PROBLEM REQUIREMENTS:
Your task is to write out exactly the lines of the listing below, from the first down to the line that holds "若遺姊，復為兄弟，顧不美乎？」弟又拜聽命。".

──────── EXTRACTED DATA ────────

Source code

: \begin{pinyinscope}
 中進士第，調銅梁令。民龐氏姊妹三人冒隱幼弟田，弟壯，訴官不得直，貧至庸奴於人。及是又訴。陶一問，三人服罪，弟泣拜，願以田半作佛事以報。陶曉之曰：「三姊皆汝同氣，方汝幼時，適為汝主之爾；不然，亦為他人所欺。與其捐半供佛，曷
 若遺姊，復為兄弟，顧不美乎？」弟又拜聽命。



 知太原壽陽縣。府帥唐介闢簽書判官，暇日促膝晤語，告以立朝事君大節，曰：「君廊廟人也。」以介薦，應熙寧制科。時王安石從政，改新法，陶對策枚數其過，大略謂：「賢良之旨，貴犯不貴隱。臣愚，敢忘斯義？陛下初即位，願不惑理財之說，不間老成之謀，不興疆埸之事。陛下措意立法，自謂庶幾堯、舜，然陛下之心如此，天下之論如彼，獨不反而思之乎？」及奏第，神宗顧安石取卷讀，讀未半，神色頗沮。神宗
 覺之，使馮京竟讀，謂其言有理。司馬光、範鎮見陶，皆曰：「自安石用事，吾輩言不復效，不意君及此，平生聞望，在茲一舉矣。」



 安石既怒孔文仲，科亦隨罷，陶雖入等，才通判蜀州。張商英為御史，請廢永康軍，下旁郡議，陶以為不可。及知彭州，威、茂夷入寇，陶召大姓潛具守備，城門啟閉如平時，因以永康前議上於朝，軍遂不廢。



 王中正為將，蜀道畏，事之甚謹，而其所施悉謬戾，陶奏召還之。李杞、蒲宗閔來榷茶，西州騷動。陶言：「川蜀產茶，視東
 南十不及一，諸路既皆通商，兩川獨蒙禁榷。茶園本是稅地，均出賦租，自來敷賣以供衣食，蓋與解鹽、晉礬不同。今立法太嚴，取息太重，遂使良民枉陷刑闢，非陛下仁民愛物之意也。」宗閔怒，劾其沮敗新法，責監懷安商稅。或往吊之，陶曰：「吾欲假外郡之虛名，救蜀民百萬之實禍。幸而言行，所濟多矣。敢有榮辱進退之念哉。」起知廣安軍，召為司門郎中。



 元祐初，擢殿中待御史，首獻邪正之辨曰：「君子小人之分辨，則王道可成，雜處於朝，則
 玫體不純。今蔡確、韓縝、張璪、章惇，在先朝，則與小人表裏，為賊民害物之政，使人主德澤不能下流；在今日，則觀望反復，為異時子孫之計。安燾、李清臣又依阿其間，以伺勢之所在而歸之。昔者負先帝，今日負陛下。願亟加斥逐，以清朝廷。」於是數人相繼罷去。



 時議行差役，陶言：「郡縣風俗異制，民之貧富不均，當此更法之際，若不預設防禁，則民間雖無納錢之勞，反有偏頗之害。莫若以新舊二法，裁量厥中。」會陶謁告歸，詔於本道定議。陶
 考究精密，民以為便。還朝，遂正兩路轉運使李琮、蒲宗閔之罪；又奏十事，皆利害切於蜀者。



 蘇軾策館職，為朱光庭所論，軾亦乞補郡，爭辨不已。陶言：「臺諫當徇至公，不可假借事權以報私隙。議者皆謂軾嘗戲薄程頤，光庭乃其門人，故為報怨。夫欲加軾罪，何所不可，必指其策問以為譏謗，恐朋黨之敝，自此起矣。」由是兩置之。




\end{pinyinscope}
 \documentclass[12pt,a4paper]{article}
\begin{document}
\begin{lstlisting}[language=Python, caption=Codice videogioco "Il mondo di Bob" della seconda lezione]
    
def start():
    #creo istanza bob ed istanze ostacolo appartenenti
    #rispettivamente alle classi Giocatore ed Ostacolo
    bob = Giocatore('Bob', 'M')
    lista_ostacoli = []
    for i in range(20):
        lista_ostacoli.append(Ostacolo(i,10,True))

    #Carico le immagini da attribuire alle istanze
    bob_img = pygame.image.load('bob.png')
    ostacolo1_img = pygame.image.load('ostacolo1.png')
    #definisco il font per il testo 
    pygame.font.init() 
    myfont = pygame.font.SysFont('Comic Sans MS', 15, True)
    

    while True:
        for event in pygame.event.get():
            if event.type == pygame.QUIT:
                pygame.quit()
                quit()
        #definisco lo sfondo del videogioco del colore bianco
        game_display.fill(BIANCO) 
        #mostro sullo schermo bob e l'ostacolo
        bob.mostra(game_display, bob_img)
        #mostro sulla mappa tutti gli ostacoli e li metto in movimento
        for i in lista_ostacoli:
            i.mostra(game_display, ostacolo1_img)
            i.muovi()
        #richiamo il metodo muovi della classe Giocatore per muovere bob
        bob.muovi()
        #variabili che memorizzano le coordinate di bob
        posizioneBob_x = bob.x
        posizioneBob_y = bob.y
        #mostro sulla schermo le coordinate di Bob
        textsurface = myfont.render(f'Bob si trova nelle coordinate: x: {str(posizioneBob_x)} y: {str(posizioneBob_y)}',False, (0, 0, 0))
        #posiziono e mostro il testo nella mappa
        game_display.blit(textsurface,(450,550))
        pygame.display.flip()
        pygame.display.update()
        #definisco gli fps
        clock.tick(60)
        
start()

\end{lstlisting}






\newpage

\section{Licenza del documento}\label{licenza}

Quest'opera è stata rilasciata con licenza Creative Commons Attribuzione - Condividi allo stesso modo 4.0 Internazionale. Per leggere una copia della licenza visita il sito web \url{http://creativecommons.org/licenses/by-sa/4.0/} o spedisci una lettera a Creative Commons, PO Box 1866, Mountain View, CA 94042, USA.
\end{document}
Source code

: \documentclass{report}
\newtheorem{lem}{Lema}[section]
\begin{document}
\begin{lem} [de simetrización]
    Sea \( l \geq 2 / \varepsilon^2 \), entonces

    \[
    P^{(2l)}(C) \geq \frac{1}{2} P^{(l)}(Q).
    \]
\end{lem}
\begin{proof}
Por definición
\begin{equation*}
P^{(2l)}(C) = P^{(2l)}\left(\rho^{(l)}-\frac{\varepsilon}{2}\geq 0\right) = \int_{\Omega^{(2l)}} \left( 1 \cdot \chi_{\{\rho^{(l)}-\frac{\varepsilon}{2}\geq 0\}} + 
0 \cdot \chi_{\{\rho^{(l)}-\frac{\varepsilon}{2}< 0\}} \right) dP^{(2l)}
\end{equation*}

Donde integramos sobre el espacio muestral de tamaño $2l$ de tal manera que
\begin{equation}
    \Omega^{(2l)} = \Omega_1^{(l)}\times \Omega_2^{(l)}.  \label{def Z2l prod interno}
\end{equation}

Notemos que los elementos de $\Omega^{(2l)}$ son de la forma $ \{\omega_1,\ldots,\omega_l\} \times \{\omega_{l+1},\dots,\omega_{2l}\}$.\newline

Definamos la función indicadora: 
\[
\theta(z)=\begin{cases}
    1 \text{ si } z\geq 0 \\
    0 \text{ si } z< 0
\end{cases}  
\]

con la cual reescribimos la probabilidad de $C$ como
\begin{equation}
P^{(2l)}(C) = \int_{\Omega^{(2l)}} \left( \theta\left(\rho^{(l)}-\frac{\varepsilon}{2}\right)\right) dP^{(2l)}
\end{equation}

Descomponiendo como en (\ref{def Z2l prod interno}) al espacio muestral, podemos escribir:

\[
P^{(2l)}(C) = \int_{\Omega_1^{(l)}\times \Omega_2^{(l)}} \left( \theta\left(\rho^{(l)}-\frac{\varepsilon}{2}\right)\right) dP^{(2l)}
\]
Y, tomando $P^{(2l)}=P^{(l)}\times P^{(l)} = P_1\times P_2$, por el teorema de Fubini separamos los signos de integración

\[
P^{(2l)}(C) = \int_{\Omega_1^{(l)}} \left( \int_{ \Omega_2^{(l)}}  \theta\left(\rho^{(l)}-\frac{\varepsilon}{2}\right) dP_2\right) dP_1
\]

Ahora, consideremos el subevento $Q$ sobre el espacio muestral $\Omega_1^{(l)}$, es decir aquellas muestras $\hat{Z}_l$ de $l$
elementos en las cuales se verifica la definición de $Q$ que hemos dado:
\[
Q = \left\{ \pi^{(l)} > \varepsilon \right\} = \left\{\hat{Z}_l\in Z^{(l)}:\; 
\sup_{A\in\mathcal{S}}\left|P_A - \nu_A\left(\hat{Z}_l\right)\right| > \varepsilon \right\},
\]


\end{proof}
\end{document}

────────

ANSWER SECTION:
Source code

: \begin{pinyinscope}
 中進士第，調銅梁令。民龐氏姊妹三人冒隱幼弟田，弟壯，訴官不得直，貧至庸奴於人。及是又訴。陶一問，三人服罪，弟泣拜，願以田半作佛事以報。陶曉之曰：「三姊皆汝同氣，方汝幼時，適為汝主之爾；不然，亦為他人所欺。與其捐半供佛，曷
 若遺姊，復為兄弟，顧不美乎？」弟又拜聽命。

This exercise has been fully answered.